A Poincare Invariant Model of Deuteron Elastic Structure Functions
Yunfei Huang
U. Iowa
Electrons from CEBAF at JLab have been used to probe the structure of the deuteron, the simplest nucleus in terms of a picture of nucleons in a bound state. Understanding the deuteron is one key in our understanding of more complex nuclei. Because the electron′s interaction with nucleons is through well understood electromagnetic forces, electron scattering plays a primary role in our investigation of the structure of the deuteron. Moreover, because the coupling constant alpha is small, the one-photon exchange process is the dominant component of the interaction and higher order diagrams are suppressed.

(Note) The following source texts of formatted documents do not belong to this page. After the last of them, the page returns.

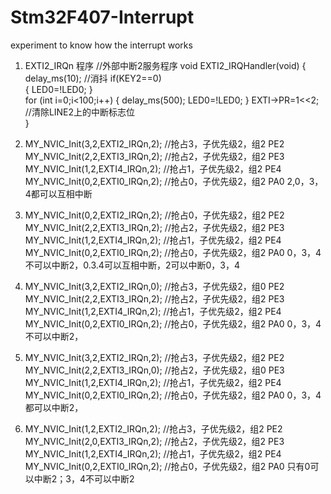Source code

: # Stm32F407-Interrupt
experiment to know how the interrupt works
1.	EXTI2_IRQn 程序
//外部中断2服务程序
void EXTI2_IRQHandler(void)
{	delay_ms(10);	//消抖
	if(KEY2==0)	  
	{	LED0=!LED0; 		}	
	for (int i=0;i<100;i++)
	{	   delay_ms(500);
		LED0=!LED0; 		}
	EXTI->PR=1<<2;  //清除LINE2上的中断标志位  
}
2.	MY_NVIC_Init(3,2,EXTI2_IRQn,2);		//抢占3，子优先级2，组2    PE2
	MY_NVIC_Init(2,2,EXTI3_IRQn,2);		//抢占2，子优先级2，组2	   PE3
	MY_NVIC_Init(1,2,EXTI4_IRQn,2);		//抢占1，子优先级2，组2	   PE4
	MY_NVIC_Init(0,2,EXTI0_IRQn,2);		//抢占0，子优先级2，组2	   PA0
2,0，3，4都可以互相中断
3.	MY_NVIC_Init(0,2,EXTI2_IRQn,2);		//抢占0，子优先级2，组2    PE2
	MY_NVIC_Init(2,2,EXTI3_IRQn,2);		//抢占2，子优先级2，组2	   PE3
	MY_NVIC_Init(1,2,EXTI4_IRQn,2);		//抢占1，子优先级2，组2	   PE4
	MY_NVIC_Init(0,2,EXTI0_IRQn,2);		//抢占0，子优先级2，组2	   PA0
0，3，4不可以中断2，0.3.4可以互相中断，2可以中断0，3，4
4.	MY_NVIC_Init(3,2,EXTI2_IRQn,0);		//抢占3，子优先级2，组0    PE2
MY_NVIC_Init(2,2,EXTI3_IRQn,2);		//抢占2，子优先级2，组2	   PE3
MY_NVIC_Init(1,2,EXTI4_IRQn,2);		//抢占1，子优先级2，组2	   PE4
MY_NVIC_Init(0,2,EXTI0_IRQn,2);		//抢占0，子优先级2，组2	   PA0
0，3，4不可以中断2，

5.	MY_NVIC_Init(3,2,EXTI2_IRQn,2);		//抢占3，子优先级2，组2    PE2
MY_NVIC_Init(2,2,EXTI3_IRQn,0);		//抢占2，子优先级2，组0	   PE3
MY_NVIC_Init(1,2,EXTI4_IRQn,2);		//抢占1，子优先级2，组2	   PE4
MY_NVIC_Init(0,2,EXTI0_IRQn,2);		//抢占0，子优先级2，组2	   PA0
0，3，4都可以中断2，
6.	MY_NVIC_Init(1,2,EXTI2_IRQn,2);		//抢占3，子优先级2，组2    PE2
MY_NVIC_Init(2,0,EXTI3_IRQn,2);		//抢占2，子优先级2，组2	   PE3
MY_NVIC_Init(1,2,EXTI4_IRQn,2);		//抢占1，子优先级2，组2	   PE4
MY_NVIC_Init(0,2,EXTI0_IRQn,2);		//抢占0，子优先级2，组2	   PA0
只有0可以中断2；3，4不可以中断2
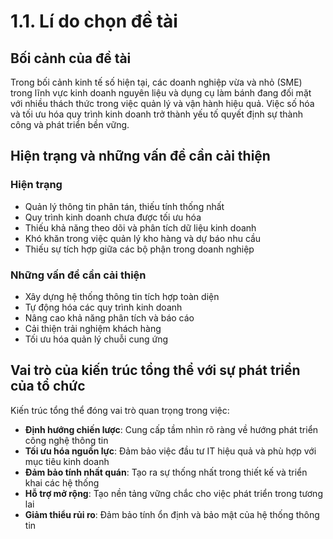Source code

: # 1.1. Lí do chọn đề tài

## Bối cảnh của đề tài

Trong bối cảnh kinh tế số hiện tại, các doanh nghiệp vừa và nhỏ (SME) trong lĩnh vực kinh doanh nguyên liệu và dụng cụ làm bánh đang đối mặt với nhiều thách thức trong việc quản lý và vận hành hiệu quả. Việc số hóa và tối ưu hóa quy trình kinh doanh trở thành yếu tố quyết định sự thành công và phát triển bền vững.

## Hiện trạng và những vấn đề cần cải thiện

### Hiện trạng

- Quản lý thông tin phân tán, thiếu tính thống nhất
- Quy trình kinh doanh chưa được tối ưu hóa
- Thiếu khả năng theo dõi và phân tích dữ liệu kinh doanh
- Khó khăn trong việc quản lý kho hàng và dự báo nhu cầu
- Thiếu sự tích hợp giữa các bộ phận trong doanh nghiệp

### Những vấn đề cần cải thiện

- Xây dựng hệ thống thông tin tích hợp toàn diện
- Tự động hóa các quy trình kinh doanh
- Nâng cao khả năng phân tích và báo cáo
- Cải thiện trải nghiệm khách hàng
- Tối ưu hóa quản lý chuỗi cung ứng

## Vai trò của kiến trúc tổng thể với sự phát triển của tổ chức

Kiến trúc tổng thể đóng vai trò quan trọng trong việc:

- **Định hướng chiến lược**: Cung cấp tầm nhìn rõ ràng về hướng phát triển công nghệ thông tin
- **Tối ưu hóa nguồn lực**: Đảm bảo việc đầu tư IT hiệu quả và phù hợp với mục tiêu kinh doanh
- **Đảm bảo tính nhất quán**: Tạo ra sự thống nhất trong thiết kế và triển khai các hệ thống
- **Hỗ trợ mở rộng**: Tạo nền tảng vững chắc cho việc phát triển trong tương lai
- **Giảm thiểu rủi ro**: Đảm bảo tính ổn định và bảo mật của hệ thống thông tin
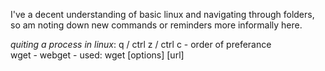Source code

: I've a decent understanding of basic linux and navigating through folders, so am noting down new commands or reminders more informally here. 

*quiting a process in linux*: q / ctrl z / ctrl c  - order of preferance 
<br>
wget - webget - used: wget [options] [url]
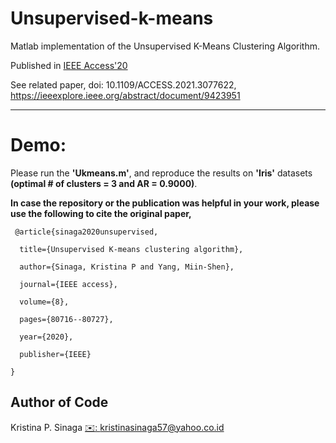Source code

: # Unsupervised-k-means


Matlab implementation of the Unsupervised K-Means Clustering Algorithm.<br /> 

Published in [IEEE Access'20](https://ieeexplore.ieee.org/abstract/document/9072123/) <br /> 

See related paper, doi: 10.1109/ACCESS.2021.3077622, https://ieeexplore.ieee.org/abstract/document/9423951
***

# Demo: 
Please run the **'Ukmeans.m'**, and reproduce the results on **'Iris'** datasets **(optimal # of clusters = 3 and AR = 0.9000)**.


**In case the repository or the publication was helpful in your work, please use the following to cite the original paper,**
<pre><code> @article{sinaga2020unsupervised,<br /> 
  title={Unsupervised K-means clustering algorithm},<br /> 
  author={Sinaga, Kristina P and Yang, Miin-Shen},<br /> 
  journal={IEEE access},<br /> 
  volume={8},<br /> 
  pages={80716--80727},<br /> 
  year={2020},<br /> 
  publisher={IEEE}<br /> 
}
</code></pre>


## Author of Code  
Kristina P. Sinaga
[✉️: kristinasinaga57@yahoo.co.id](kristinasinaga57@yahoo.co.id)    
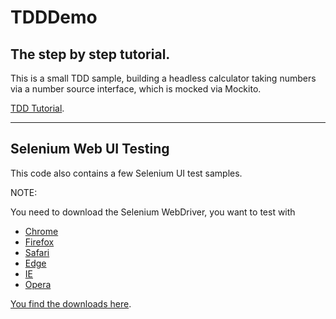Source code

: # TDDDemo
## The step by step tutorial.
This is a small TDD sample, building a headless calculator taking numbers via a number source interface, which is mocked via Mockito.

[TDD Tutorial](doc/TDD-Tutorial.pdf).

---

## Selenium Web UI Testing
This code also contains a few Selenium UI test samples.

NOTE:

You need to download the Selenium WebDriver, you want to test with 
- [Chrome](https://chromedriver.chromium.org/)
- [Firefox](https://firefox-source-docs.mozilla.org/testing/geckodriver/Support.html)
- [Safari](https://developer.apple.com/documentation/webkit/about_webdriver_for_safari)
- [Edge](https://developer.microsoft.com/en-us/microsoft-edge/tools/webdriver/#downloads)
- [IE](https://github.com/SeleniumHQ/selenium/wiki/InternetExplorerDriver#required-configuration)
- [Opera](https://github.com/operasoftware/operachromiumdriver/releases)

[You find the downloads here](https://www.selenium.dev/downloads/).
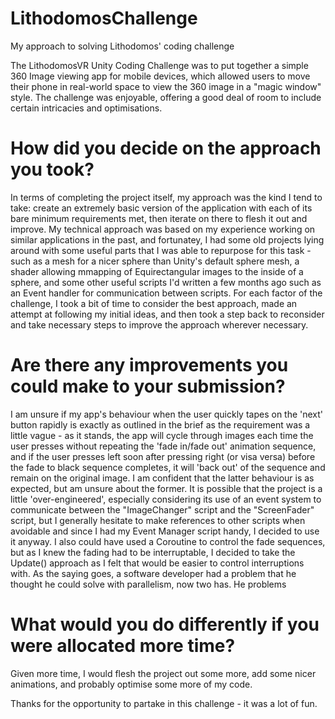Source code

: # LithodomosChallenge
My approach to solving Lithodomos' coding challenge

The LithodomosVR Unity Coding Challenge was to put together a simple 360 Image viewing app for mobile devices, which allowed users to move their phone in real-world space to view the 360 image in a "magic window" style.
The challenge was enjoyable, offering a good deal of room to include certain intricacies and optimisations.


# How did you decide on the approach you took?
In terms of completing the project itself, my approach was the kind I tend to take: create an extremely basic version of the application with each of its bare minimum requirements met, then iterate on there to flesh it out and improve. My technical approach was based on my experience working on similar applications in the past, and fortunatey, I had some old projects lying around with some useful parts that I was able to repurpose for this task - such as a mesh for a nicer sphere than Unity's default sphere mesh, a shader allowing mmapping of Equirectangular images to the inside of a sphere, and some other useful scripts I'd written a few months ago such as an Event handler for communication between scripts. For each factor of the challenge, I took a bit of time to consider the best approach, made an attempt at following my initial ideas, and then took a step back to reconsider and take necessary steps to improve the approach wherever necessary.

# Are there any improvements you could make to your submission?
I am unsure if my app's behaviour when the user quickly tapes on the 'next' button rapidly is exactly as outlined in the brief as the requirement was a little vague - as it stands, the app will cycle through images each time the user presses without repeating the 'fade in/fade out' animation sequence, and if the user presses left soon after pressing right (or visa versa) before the fade to black sequence completes, it will 'back out' of the sequence and remain on the original image. I am confident that the latter behaviour is as expected, but am unsure about the former.
It is possible that the project is a little 'over-engineered', especially considering its use of an event system to communicate between the "ImageChanger" script and the "ScreenFader" script, but I generally hesitate to make references to other scripts when avoidable and since I had my Event Manager script handy, I decided to use it anyway. I also could have used a Coroutine to control the fade sequences, but as I knew the fading had to be interruptable, I decided to take the Update() approach as I felt that would be easier to control interruptions with. As the saying goes, a software developer had a problem that he thought he could solve with parallelism, now two has. He problems

# What would you do differently if you were allocated more time?
Given more time, I would flesh the project out some more, add some nicer animations, and probably optimise some more of my code.


Thanks for the opportunity to partake in this challenge - it was a lot of fun.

Three independent observables can be extracted from elastic electron scattering from the deuteron, the Lorentz invariant structure functions A(Q2), B(Q2), and T_{20}(Q2), where Q2 is the square of the four- momentum transfer of the electron. Relativity should be considered in any such investigation when the momentum transfer and the rest energy of the constituent nucleon are comparable, as is the case at JLab energies. In our approach we use an exact Poincare invariant dynamical model in a two-nucleon Hilbert space plus a model of a covariant current operator, all within a light-front kinematics picture. The single-nucleon current is standard. The pair current has been constructed to be consistent with the realistic NN-interaction used to generate the deuteron wave function. The resulting deuteron structure functions agree with the experimental data, when the pair current contributions are included, to within the uncertainties of the emperical nucleon structure functions utilized. The magnetic moment is also consistent with the experimental value (to within 0.01%), while the deuteron quadrupole moment shows a discrepancy of about 4%.